In fact, for the last seven years, the administration has altered the Defense Department's budget in such a way as to increase non-defense-related spending, while giving the appearance that the overall defense budget has not decreased, say defense analysts. "The Pentagon's key positions are filled with former Democratic staffers from Capitol Hill," said a key Pentagon official who asked not to be identified in this report, noting that Defense Secretary William Cohen, a former Republican senator, is "just a figurehead who has no idea what's going on" inside the department.
Ivan Eland, director of defense policy studies for the Cato Institute, a Washington, D.C.-based think tank, agrees, and takes the point a step further. In addition to major non-military items in the defense budget, the Pentagon -- through political patronage -- is also filled with defense-related items that service branches don't want and that the Department of Defense doesn't need, says Eland. Often, he adds, those items are bought while other more pressing line items go unfunded or under-funded.
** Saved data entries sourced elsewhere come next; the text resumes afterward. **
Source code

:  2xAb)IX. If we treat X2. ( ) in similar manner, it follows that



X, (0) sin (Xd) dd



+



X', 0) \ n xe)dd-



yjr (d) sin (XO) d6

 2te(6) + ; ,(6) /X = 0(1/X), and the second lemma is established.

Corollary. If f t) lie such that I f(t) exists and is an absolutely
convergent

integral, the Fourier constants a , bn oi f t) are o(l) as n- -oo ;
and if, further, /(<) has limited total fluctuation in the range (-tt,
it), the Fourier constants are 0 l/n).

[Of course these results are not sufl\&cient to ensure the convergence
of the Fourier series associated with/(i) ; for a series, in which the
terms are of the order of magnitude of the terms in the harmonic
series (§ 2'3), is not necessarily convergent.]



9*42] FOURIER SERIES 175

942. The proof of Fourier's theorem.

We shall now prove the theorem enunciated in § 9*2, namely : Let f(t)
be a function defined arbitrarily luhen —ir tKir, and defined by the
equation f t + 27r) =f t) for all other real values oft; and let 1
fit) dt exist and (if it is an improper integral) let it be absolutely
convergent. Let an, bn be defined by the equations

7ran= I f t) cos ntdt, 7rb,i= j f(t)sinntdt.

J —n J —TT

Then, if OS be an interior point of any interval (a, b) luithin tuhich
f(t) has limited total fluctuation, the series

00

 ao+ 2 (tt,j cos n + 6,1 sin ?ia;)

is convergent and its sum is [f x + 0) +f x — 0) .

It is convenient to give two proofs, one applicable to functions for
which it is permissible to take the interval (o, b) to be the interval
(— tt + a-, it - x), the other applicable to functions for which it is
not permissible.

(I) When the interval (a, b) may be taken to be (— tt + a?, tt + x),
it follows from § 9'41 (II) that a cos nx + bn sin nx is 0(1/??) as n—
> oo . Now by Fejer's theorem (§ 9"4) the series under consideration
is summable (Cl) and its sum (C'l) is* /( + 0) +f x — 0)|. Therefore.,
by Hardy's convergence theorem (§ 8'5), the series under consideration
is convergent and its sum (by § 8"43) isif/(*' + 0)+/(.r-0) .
"Besides the now-famous breast cancer funding everyone always brings up, there are other items -- C-130s, F-15s, and amphibious ships -- that the Pentagon doesn't want, but that lawmakers add into the budget anyway," Eland says.
Has such spending increased or decreased over the last decade?
"It definitely has increased," says Eland. "People try to relate these items to national security ... because they're much more likely to get funding for them," but in reality, he said, they contribute little to overall military readiness.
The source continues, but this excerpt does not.